Según era de esperar, quise indagar sobre el adjetivo. Lo primero, conocer a la familia: es un cultismo, que viene del latín protervus, donde tenía un significado algo cercano al actual en español (“violento”, “audaz”, “vehemente”, “desvergonzado”, se indica en el diccionario de Corominas); algunos llevan su genealogía hasta un término griego e incluso, más allá, hasta una raíz indoeuropea. Leo en el mismo diccionario que se documenta en nuestra lengua desde el siglo XV; años después, se crearía el sustantivo derivado protervia y, más tarde, en el XVII, protervidad. La RAE recoge en la actualidad estos tres términos, a los que añade el adverbio protervamente. Al parecer, la época de máximo uso del adjetivo fue la de finales del XIX y principios del XX. Conviene no olvidar que se trata de un vocablo culto y, como tal, no aparece en la lengua coloquial. No sé si es legítimo incluirlo entre las “palabras raras”, como hace algún autor de recuentos, aplicando él sabrá qué criterios. La Docta Casa establece su significado moderno: “Perversoobstinado en la maldad” y en los mismos términos lo definen otros léxicos consultados. Como datos curiosos, existe una truculenta novela reciente, titulada Protervo. Memorias de un anticristo (segunda parte: Cuentos protervos), escrita por R. Martínez Velázquez y llevada luego al cine; así como una breve historia sobre un sanguinario criminal, debida a mi casi tocayo José Antonio Ramos Sucre (escritor y diplomático venezolano de principios del siglo XX), que se titula también El protervo.

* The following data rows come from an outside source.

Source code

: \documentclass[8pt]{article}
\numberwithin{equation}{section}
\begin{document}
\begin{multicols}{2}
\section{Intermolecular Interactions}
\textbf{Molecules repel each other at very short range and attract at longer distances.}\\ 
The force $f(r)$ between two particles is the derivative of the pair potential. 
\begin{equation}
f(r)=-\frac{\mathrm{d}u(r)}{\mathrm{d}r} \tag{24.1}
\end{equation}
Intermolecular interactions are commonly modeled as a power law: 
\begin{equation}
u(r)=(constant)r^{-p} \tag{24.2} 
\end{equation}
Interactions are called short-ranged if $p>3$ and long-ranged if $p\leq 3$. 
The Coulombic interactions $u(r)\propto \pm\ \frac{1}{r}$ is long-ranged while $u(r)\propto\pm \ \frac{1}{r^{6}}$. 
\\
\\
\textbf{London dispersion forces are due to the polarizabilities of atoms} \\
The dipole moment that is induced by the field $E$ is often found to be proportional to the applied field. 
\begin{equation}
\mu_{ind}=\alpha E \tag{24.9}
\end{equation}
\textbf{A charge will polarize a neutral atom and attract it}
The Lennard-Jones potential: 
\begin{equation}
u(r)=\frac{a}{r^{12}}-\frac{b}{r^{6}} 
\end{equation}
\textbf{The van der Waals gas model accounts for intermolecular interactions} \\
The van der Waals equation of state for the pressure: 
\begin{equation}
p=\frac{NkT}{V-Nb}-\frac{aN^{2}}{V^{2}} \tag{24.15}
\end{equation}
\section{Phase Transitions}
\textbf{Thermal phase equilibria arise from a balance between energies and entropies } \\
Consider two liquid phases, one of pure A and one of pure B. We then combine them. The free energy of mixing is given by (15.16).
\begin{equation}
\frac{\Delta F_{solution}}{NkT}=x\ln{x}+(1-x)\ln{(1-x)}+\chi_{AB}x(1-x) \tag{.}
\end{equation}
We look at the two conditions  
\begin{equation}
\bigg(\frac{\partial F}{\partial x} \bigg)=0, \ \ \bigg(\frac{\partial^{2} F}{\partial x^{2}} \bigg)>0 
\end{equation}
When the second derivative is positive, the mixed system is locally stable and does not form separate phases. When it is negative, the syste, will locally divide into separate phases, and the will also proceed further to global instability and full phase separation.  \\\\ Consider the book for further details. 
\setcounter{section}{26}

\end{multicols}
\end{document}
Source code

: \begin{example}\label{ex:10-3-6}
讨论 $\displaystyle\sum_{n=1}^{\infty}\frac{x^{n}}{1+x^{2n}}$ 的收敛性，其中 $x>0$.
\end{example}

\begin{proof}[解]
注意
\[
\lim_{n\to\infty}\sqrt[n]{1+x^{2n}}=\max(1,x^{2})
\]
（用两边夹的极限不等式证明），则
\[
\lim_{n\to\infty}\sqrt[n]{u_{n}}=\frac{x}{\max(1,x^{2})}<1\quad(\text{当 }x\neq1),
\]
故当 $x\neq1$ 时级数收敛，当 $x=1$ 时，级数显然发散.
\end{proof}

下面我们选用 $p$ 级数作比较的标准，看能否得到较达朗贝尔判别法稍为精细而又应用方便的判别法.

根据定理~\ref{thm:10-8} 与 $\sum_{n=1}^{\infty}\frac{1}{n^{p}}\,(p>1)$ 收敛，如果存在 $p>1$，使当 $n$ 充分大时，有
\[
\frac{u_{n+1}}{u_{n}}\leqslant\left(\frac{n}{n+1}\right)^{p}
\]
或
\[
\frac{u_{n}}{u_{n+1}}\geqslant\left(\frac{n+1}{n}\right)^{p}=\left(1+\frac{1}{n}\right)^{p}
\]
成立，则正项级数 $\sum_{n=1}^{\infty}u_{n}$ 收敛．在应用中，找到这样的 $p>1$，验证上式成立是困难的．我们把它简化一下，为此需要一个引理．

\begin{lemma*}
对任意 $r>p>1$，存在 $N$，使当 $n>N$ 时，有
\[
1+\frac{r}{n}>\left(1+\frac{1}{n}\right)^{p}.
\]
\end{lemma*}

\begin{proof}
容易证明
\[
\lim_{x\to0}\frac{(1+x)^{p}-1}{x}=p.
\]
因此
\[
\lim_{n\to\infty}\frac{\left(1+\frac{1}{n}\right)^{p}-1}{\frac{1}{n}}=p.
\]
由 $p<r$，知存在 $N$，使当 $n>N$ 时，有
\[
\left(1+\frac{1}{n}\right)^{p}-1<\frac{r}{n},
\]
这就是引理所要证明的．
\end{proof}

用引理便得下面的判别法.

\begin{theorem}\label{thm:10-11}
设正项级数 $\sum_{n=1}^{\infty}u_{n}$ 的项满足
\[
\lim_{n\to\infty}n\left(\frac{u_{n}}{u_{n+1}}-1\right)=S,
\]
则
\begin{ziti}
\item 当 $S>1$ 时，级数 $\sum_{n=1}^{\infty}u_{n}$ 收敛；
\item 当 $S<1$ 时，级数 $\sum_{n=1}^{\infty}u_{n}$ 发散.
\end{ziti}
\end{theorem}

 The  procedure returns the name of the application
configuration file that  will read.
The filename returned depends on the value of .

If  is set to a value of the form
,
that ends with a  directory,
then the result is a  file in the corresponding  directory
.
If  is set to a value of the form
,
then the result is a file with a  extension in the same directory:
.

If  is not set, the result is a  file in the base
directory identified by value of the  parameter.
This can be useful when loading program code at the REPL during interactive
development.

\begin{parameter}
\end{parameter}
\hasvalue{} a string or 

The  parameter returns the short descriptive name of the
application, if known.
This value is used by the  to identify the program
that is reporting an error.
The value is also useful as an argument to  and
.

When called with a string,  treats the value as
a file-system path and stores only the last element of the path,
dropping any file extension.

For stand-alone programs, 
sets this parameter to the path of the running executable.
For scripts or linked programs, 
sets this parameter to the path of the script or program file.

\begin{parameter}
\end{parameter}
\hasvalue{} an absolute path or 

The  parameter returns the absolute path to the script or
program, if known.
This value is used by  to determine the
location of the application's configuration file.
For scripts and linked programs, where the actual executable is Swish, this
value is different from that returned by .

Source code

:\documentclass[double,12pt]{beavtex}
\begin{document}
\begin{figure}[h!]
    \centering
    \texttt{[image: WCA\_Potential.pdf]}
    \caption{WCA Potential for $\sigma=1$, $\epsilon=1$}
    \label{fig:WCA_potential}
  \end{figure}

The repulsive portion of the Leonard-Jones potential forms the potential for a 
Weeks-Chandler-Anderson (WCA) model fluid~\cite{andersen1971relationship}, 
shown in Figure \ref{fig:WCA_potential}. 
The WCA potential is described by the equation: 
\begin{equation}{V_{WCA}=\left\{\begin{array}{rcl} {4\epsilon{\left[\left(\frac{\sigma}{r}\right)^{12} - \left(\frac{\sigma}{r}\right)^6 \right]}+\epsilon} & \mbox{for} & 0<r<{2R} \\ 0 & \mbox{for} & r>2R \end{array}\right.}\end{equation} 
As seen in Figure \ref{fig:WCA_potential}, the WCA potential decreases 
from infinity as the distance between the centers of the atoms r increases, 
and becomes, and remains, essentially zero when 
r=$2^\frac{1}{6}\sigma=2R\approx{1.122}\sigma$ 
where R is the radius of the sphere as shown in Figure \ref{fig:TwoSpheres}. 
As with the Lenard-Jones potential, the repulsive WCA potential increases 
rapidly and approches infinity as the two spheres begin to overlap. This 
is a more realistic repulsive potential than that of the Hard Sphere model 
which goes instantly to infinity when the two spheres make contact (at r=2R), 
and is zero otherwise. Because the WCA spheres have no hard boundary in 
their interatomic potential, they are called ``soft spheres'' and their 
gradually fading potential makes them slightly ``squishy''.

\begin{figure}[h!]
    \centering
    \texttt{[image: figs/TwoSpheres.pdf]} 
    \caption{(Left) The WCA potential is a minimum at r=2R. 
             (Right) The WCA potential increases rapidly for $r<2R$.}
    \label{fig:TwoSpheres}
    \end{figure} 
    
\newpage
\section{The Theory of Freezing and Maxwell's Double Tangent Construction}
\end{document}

            Consecuencia lógica de mi intenso apego a protervo fue incorporarlo definitivamente a mi idiolecto, con un tipo de existencia singular, según se verá. Y pasó a continuación del léxico pasivo al activo en las siguientes circunstancias: uno o dos cursos después de aquel COU, tenía yo un alumno de los que entonces consideraba difícil (hoy lo rodearía con el halo beatífico de un San Martín de Porres, por ejemplo); en realidad, se mostraba correoso, impertinente, cargante, molesto, porque intervenía a destiempo y con un punto de provocación. Era, pues, el momento y tipo idóneos para sacar de mi conciencia lingüística y aplicarle mi venerado protervo, pues el niño daba la talla y lo pedía a gritos. Conté mi decisión en casa, donde se conocía el libro de Martín Santos, el uso en él de protervo y mi afecto al término. Allí fue entendida, aceptada, aplaudida e incluso celebrada como invención humorística tal adjudicación en forma de mote literario. Por fin disponía yo de mi propio protervo, semejante al de la Dora de la famosa novela. Pero no paró en este punto el proceso: a partir de ahí empezaron a aparecer profusamente protervos en la conversación familiar y a tener cada uno el suyo o los suyos propios, a poco que se topara en su quehacer externo con personajes nefandos y sufriera su comportamiento. Hablábamos  –y hablamos– con toda naturalidad de “mi protervo/a”, “su protervo/a”, “He visto a tu protervo”, etc., con expresión precisa de la pertenencia. Aparte, tenemos otros comunes, como los “malos” de películas o novelas, o bien algún personaje de la vida pública, de los que pueblan los medios de comunicación, con una actuación o un talante indecentes o perversos, ¡y hay tantos! Etc.

            Por todo lo dicho, mejor, escrito, estoy y estaré siempre agradecido a la breve y gran palabra  protervo y a quien me la enseñó y me hizo quererla.